» **Input data**
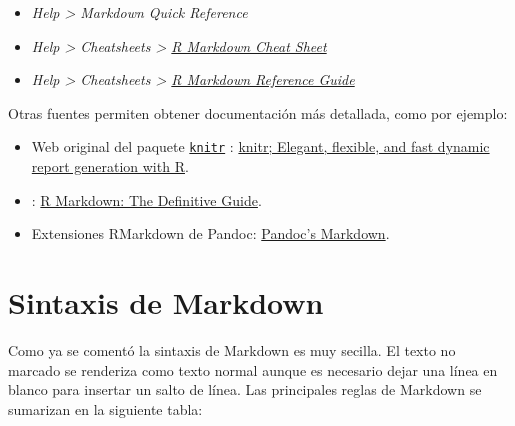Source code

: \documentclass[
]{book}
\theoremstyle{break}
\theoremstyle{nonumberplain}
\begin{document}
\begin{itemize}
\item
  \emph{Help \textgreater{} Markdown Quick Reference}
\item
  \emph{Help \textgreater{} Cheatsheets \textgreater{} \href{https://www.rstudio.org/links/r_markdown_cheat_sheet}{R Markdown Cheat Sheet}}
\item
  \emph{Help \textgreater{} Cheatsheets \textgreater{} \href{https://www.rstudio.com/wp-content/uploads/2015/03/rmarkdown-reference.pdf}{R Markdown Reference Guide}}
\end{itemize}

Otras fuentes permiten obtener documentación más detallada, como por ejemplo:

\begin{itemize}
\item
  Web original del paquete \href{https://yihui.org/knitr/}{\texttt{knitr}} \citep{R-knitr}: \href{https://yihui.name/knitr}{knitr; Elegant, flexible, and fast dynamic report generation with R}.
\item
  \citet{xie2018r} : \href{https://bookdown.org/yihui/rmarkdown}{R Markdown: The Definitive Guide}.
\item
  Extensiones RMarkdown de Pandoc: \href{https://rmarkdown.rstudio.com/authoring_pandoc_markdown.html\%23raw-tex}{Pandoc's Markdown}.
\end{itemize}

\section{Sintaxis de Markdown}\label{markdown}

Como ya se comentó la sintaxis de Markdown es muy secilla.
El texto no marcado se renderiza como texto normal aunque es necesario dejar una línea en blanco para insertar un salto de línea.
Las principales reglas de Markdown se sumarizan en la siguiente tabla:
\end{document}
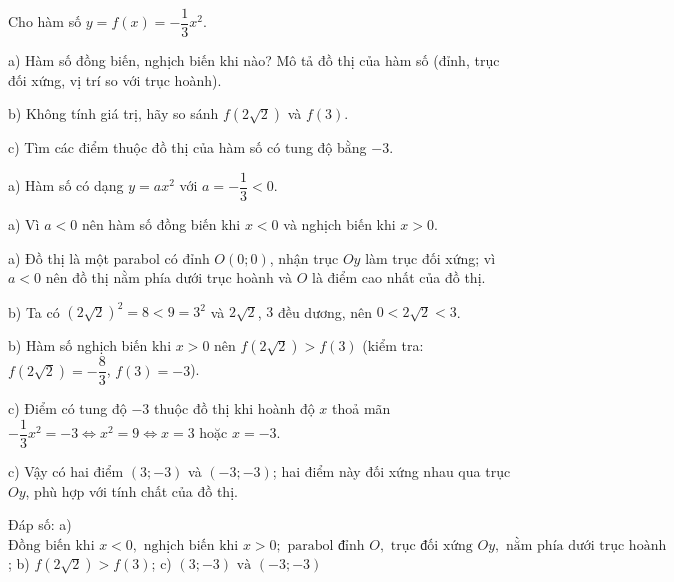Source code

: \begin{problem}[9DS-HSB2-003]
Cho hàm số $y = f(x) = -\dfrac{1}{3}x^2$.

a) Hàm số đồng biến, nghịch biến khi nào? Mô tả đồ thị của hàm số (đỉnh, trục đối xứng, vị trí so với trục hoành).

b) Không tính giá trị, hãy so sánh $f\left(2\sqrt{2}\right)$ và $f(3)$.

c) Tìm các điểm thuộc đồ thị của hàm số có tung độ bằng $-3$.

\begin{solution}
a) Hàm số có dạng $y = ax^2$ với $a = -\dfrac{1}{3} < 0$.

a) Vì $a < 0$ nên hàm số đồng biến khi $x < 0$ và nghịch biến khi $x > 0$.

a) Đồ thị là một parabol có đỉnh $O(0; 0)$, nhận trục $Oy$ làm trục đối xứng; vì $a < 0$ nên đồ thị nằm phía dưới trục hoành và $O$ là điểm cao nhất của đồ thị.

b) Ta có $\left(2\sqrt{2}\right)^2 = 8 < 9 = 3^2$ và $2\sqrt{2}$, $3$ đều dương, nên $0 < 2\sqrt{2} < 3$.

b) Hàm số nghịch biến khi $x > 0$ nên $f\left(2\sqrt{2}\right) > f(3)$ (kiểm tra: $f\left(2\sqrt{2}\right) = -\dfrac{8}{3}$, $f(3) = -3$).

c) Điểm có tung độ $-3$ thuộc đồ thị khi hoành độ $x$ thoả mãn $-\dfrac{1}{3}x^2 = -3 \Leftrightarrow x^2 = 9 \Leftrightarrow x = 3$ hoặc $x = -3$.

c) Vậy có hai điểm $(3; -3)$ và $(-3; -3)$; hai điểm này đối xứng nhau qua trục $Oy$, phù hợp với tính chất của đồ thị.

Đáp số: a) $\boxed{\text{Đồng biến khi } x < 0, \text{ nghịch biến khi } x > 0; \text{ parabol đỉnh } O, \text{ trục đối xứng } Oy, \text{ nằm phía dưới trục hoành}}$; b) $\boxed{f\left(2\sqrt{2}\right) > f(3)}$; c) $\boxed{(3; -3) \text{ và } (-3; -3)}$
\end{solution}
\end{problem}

» **Exercise goal**
Each line in the listing above that includes the word "Help" needs to be copied out.

» **Answer**
  \emph{Help \textgreater{} Markdown Quick Reference}
  \emph{Help \textgreater{} Cheatsheets \textgreater{} \href{https://www.rstudio.org/links/r_markdown_cheat_sheet}{R Markdown Cheat Sheet}}
  \emph{Help \textgreater{} Cheatsheets \textgreater{} \href{https://www.rstudio.com/wp-content/uploads/2015/03/rmarkdown-reference.pdf}{R Markdown Reference Guide}}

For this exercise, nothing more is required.